How Sweet to Taste the Amari at L’Artusi

A nice plate of lamb
L’Artusi, in New York City’s West Village seeks to “demystify” Italy, though I hadn’t been aware that Italian cuisine was all that mysterious. The restaurant is lively with happy sound, or as some might call it, noisy. Despite this, it is more spacious than Lupa; no worrying that you’re going to bring the next table down should you get up from your seat. And, although the food and atmosphere at L’Artusi is much more casual, the waitstaff is much more formal. “Yes, sir.” “Certainly, sir.” I’m not knocking the experience; when you go an shell out your cash on a meal, it’s nice to be treated as someone who might enjoy a touch of deference.

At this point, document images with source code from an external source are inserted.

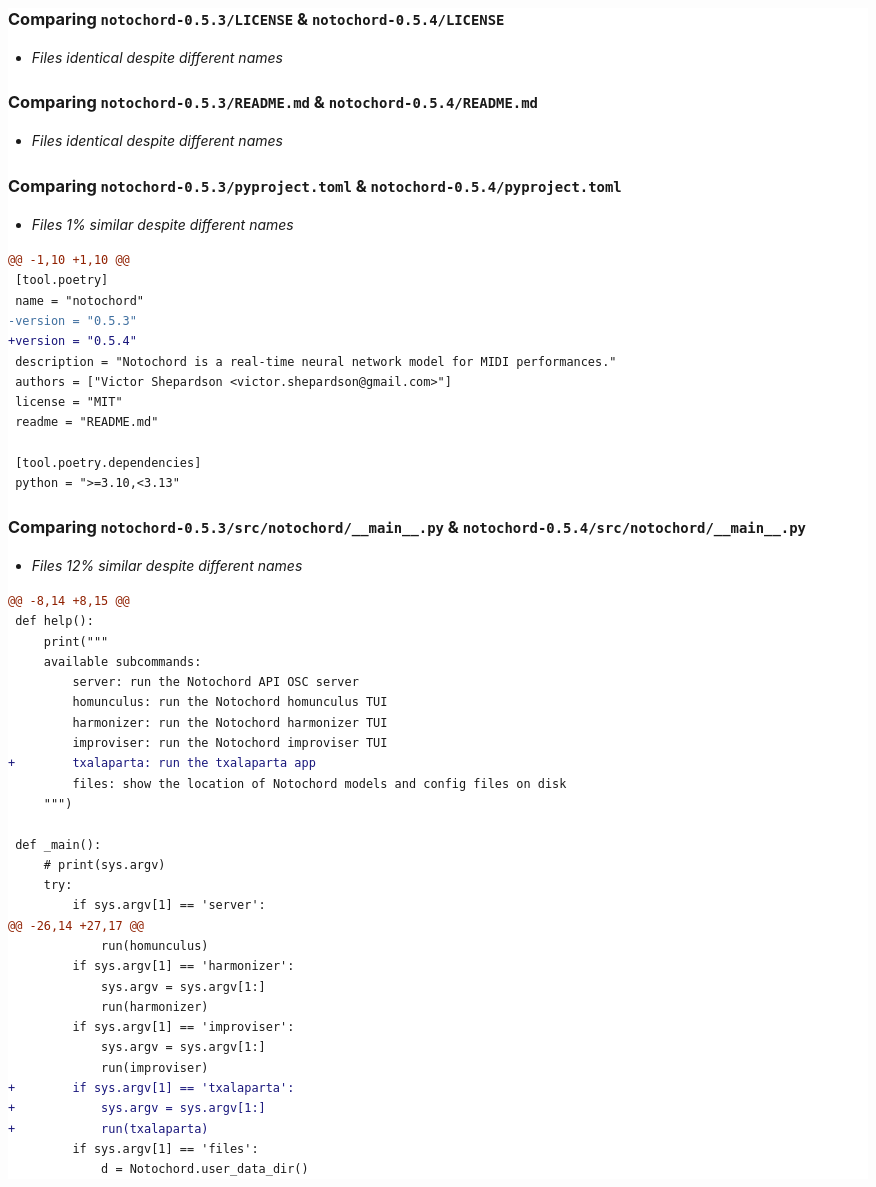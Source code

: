 ### Comparing `notochord-0.5.3/LICENSE` & `notochord-0.5.4/LICENSE`

 * *Files identical despite different names*

### Comparing `notochord-0.5.3/README.md` & `notochord-0.5.4/README.md`

 * *Files identical despite different names*

### Comparing `notochord-0.5.3/pyproject.toml` & `notochord-0.5.4/pyproject.toml`

 * *Files 1% similar despite different names*

```diff
@@ -1,10 +1,10 @@
 [tool.poetry]
 name = "notochord"
-version = "0.5.3"
+version = "0.5.4"
 description = "Notochord is a real-time neural network model for MIDI performances."
 authors = ["Victor Shepardson <victor.shepardson@gmail.com>"]
 license = "MIT"
 readme = "README.md"
 
 [tool.poetry.dependencies]
 python = ">=3.10,<3.13"
```

### Comparing `notochord-0.5.3/src/notochord/__main__.py` & `notochord-0.5.4/src/notochord/__main__.py`

 * *Files 12% similar despite different names*

```diff
@@ -8,14 +8,15 @@
 def help():
     print("""
     available subcommands:
         server: run the Notochord API OSC server
         homunculus: run the Notochord homunculus TUI
         harmonizer: run the Notochord harmonizer TUI
         improviser: run the Notochord improviser TUI
+        txalaparta: run the txalaparta app
         files: show the location of Notochord models and config files on disk
     """)
 
 def _main():
     # print(sys.argv)
     try:
         if sys.argv[1] == 'server':
@@ -26,14 +27,17 @@
             run(homunculus)
         if sys.argv[1] == 'harmonizer':
             sys.argv = sys.argv[1:]
             run(harmonizer)
         if sys.argv[1] == 'improviser':
             sys.argv = sys.argv[1:]
             run(improviser)
+        if sys.argv[1] == 'txalaparta':
+            sys.argv = sys.argv[1:]
+            run(txalaparta)
         if sys.argv[1] == 'files':
             d = Notochord.user_data_dir()
```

The runners made one mistake that the wait staff quickly rectified. James and I both ordered salads; I additionally ordered the beef carpaccio. My salad and the beef came at the same time. I caught the attention of the hostess and asked that the carpaccio be parked somewhere cold until we were ready for it. “Certainly not, we’ll make you a fresh one when you’re ready for it.” The salads were immense. James’s resembled a great shaggy mountain with the cheese that was grated on it. We were able to finish these, then the table was cleared and a carpaccio appeared ready for us to share. It worked better after the salads anyway.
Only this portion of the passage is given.